***** GIVEN INFORMATION

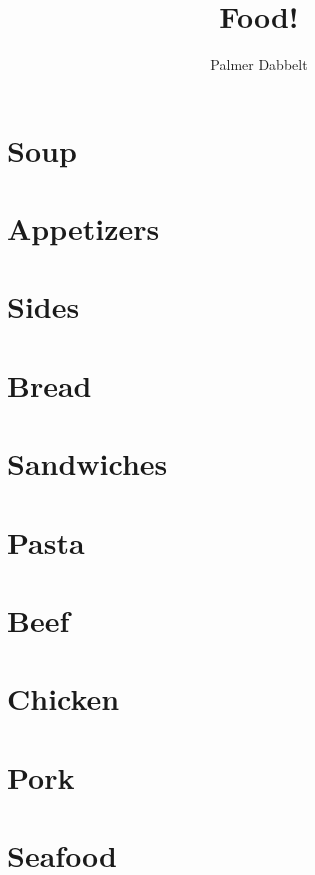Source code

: \documentclass{book}
\author{Palmer Dabbelt}
\title{Food!}
\begin{document}
\maketitle
\tableofcontents
\contentsskip

\newcommand{\maketitle}{}
\renewcommand{\tableofcontents}{}
\newcommand{\author}[1]{}
\newcommand{\title}[1]{}
\renewcommand{\contentsskip}{}
\renewcommand{\bref}[1]{\ref{#1}}

\chapter{Soup}



\chapter{Appetizers}


\chapter{Sides}


\chapter{Bread}




\chapter{Sandwiches}



\chapter{Pasta}






\chapter{Beef}



\chapter{Chicken}






\chapter{Pork}



\chapter{Seafood}

\end{document}
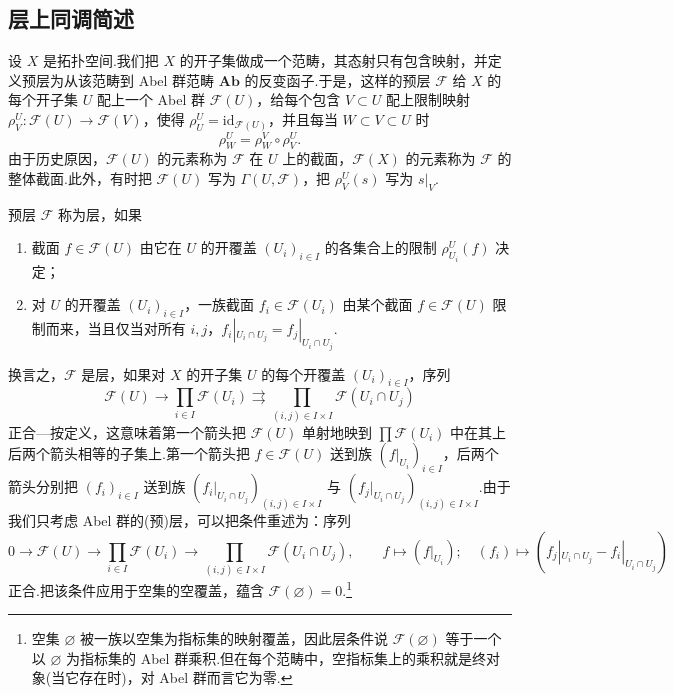 \subsection*{层上同调简述}

设 $X$ 是拓扑空间.我们把 $X$ 的开子集做成一个范畴，其态射只有包含映射，并定义预层为从该范畴到 Abel 群范畴 $\mathbf{Ab}$ 的反变函子.于是，这样的预层 $\mathcal{F}$ 给 $X$ 的每个开子集 $U$ 配上一个 Abel 群 $\mathcal{F}(U)$，给每个包含 $V \subset U$ 配上限制映射 $\rho^{U}_{V} \colon \mathcal{F}(U) \to \mathcal{F}(V)$，使得 $\rho^{U}_{U} = \mathrm{id}_{\mathcal{F}(U)}$，并且每当 $W \subset V \subset U$ 时
\[
\rho^{U}_{W} = \rho^{V}_{W} \circ \rho^{U}_{V}.
\]
由于历史原因，$\mathcal{F}(U)$ 的元素称为 $\mathcal{F}$ 在 $U$ 上的截面，$\mathcal{F}(X)$ 的元素称为 $\mathcal{F}$ 的整体截面.此外，有时把 $\mathcal{F}(U)$ 写为 $\Gamma(U, \mathcal{F})$，把 $\rho^{U}_{V}(s)$ 写为 $s|_{V}$.

预层 $\mathcal{F}$ 称为层，如果
\begin{enumerate}
  \item 截面 $f \in \mathcal{F}(U)$ 由它在 $U$ 的开覆盖 $(U_i)_{i \in I}$ 的各集合上的限制 $\rho^{U}_{U_i}(f)$ 决定；
  \item 对 $U$ 的开覆盖 $(U_i)_{i \in I}$，一族截面 $f_i \in \mathcal{F}(U_i)$ 由某个截面 $f \in \mathcal{F}(U)$ 限制而来，当且仅当对所有 $i, j$，$f_i|_{U_i \cap U_j} = f_j|_{U_i \cap U_j}$.
\end{enumerate}
换言之，$\mathcal{F}$ 是层，如果对 $X$ 的开子集 $U$ 的每个开覆盖 $(U_i)_{i \in I}$，序列
\[
\mathcal{F}(U) \to \prod_{i \in I} \mathcal{F}(U_i) \rightrightarrows \prod_{(i,j) \in I \times I} \mathcal{F}(U_i \cap U_j)
\]
正合---按定义，这意味着第一个箭头把 $\mathcal{F}(U)$ 单射地映到 $\prod \mathcal{F}(U_i)$ 中在其上后两个箭头相等的子集上.第一个箭头把 $f \in \mathcal{F}(U)$ 送到族 $(f|_{U_i})_{i \in I}$，后两个箭头分别把 $(f_i)_{i \in I}$ 送到族 $(f_i|_{U_i \cap U_j})_{(i,j) \in I \times I}$ 与 $(f_j|_{U_i \cap U_j})_{(i,j) \in I \times I}$.由于我们只考虑 Abel 群的(预)层，可以把条件重述为：序列
\[
0 \to \mathcal{F}(U) \to \prod_{i \in I} \mathcal{F}(U_i) \to \prod_{(i,j) \in I \times I} \mathcal{F}(U_i \cap U_j), \qquad
f \mapsto (f|_{U_i}); \quad (f_i) \mapsto (f_j|_{U_i \cap U_j} - f_i|_{U_i \cap U_j})
\]
正合.把该条件应用于空集的空覆盖，蕴含 $\mathcal{F}(\varnothing) = 0$.\footnote{空集 $\varnothing$ 被一族以空集为指标集的映射覆盖，因此层条件说 $\mathcal{F}(\varnothing)$ 等于一个以 $\varnothing$ 为指标集的 Abel 群乘积.但在每个范畴中，空指标集上的乘积就是终对象(当它存在时)，对 Abel 群而言它为零.}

**********

PROMPT = Print each entry precisely as written; the pictures stay out.

RESULT =
Source code

: \documentclass{book}
\author{Palmer Dabbelt}
\title{Food!}
\begin{document}
\maketitle
\tableofcontents
\contentsskip

\newcommand{\maketitle}{}
\renewcommand{\tableofcontents}{}
\newcommand{\author}[1]{}
\newcommand{\title}[1]{}
\renewcommand{\contentsskip}{}
\renewcommand{\bref}[1]{\ref{#1}}

\chapter{Soup}



\chapter{Appetizers}


\chapter{Sides}


\chapter{Bread}




\chapter{Sandwiches}



\chapter{Pasta}






\chapter{Beef}



\chapter{Chicken}






\chapter{Pork}



\chapter{Seafood}

\end{document}
 \subsection*{层上同调简述}

设 $X$ 是拓扑空间.我们把 $X$ 的开子集做成一个范畴，其态射只有包含映射，并定义预层为从该范畴到 Abel 群范畴 $\mathbf{Ab}$ 的反变函子.于是，这样的预层 $\mathcal{F}$ 给 $X$ 的每个开子集 $U$ 配上一个 Abel 群 $\mathcal{F}(U)$，给每个包含 $V \subset U$ 配上限制映射 $\rho^{U}_{V} \colon \mathcal{F}(U) \to \mathcal{F}(V)$，使得 $\rho^{U}_{U} = \mathrm{id}_{\mathcal{F}(U)}$，并且每当 $W \subset V \subset U$ 时
\[
\rho^{U}_{W} = \rho^{V}_{W} \circ \rho^{U}_{V}.
\]
由于历史原因，$\mathcal{F}(U)$ 的元素称为 $\mathcal{F}$ 在 $U$ 上的截面，$\mathcal{F}(X)$ 的元素称为 $\mathcal{F}$ 的整体截面.此外，有时把 $\mathcal{F}(U)$ 写为 $\Gamma(U, \mathcal{F})$，把 $\rho^{U}_{V}(s)$ 写为 $s|_{V}$.

预层 $\mathcal{F}$ 称为层，如果
\begin{enumerate}
  \item 截面 $f \in \mathcal{F}(U)$ 由它在 $U$ 的开覆盖 $(U_i)_{i \in I}$ 的各集合上的限制 $\rho^{U}_{U_i}(f)$ 决定；
  \item 对 $U$ 的开覆盖 $(U_i)_{i \in I}$，一族截面 $f_i \in \mathcal{F}(U_i)$ 由某个截面 $f \in \mathcal{F}(U)$ 限制而来，当且仅当对所有 $i, j$，$f_i|_{U_i \cap U_j} = f_j|_{U_i \cap U_j}$.
\end{enumerate}
换言之，$\mathcal{F}$ 是层，如果对 $X$ 的开子集 $U$ 的每个开覆盖 $(U_i)_{i \in I}$，序列
\[
\mathcal{F}(U) \to \prod_{i \in I} \mathcal{F}(U_i) \rightrightarrows \prod_{(i,j) \in I \times I} \mathcal{F}(U_i \cap U_j)
\]
正合---按定义，这意味着第一个箭头把 $\mathcal{F}(U)$ 单射地映到 $\prod \mathcal{F}(U_i)$ 中在其上后两个箭头相等的子集上.第一个箭头把 $f \in \mathcal{F}(U)$ 送到族 $(f|_{U_i})_{i \in I}$，后两个箭头分别把 $(f_i)_{i \in I}$ 送到族 $(f_i|_{U_i \cap U_j})_{(i,j) \in I \times I}$ 与 $(f_j|_{U_i \cap U_j})_{(i,j) \in I \times I}$.由于我们只考虑 Abel 群的(预)层，可以把条件重述为：序列
\[
0 \to \mathcal{F}(U) \to \prod_{i \in I} \mathcal{F}(U_i) \to \prod_{(i,j) \in I \times I} \mathcal{F}(U_i \cap U_j), \qquad
f \mapsto (f|_{U_i}); \quad (f_i) \mapsto (f_j|_{U_i \cap U_j} - f_i|_{U_i \cap U_j})
\]
正合.把该条件应用于空集的空覆盖，蕴含 $\mathcal{F}(\varnothing) = 0$.\footnote{空集 $\varnothing$ 被一族以空集为指标集的映射覆盖，因此层条件说 $\mathcal{F}(\varnothing)$ 等于一个以 $\varnothing$ 为指标集的 Abel 群乘积.但在每个范畴中，空指标集上的乘积就是终对象(当它存在时)，对 Abel 群而言它为零.}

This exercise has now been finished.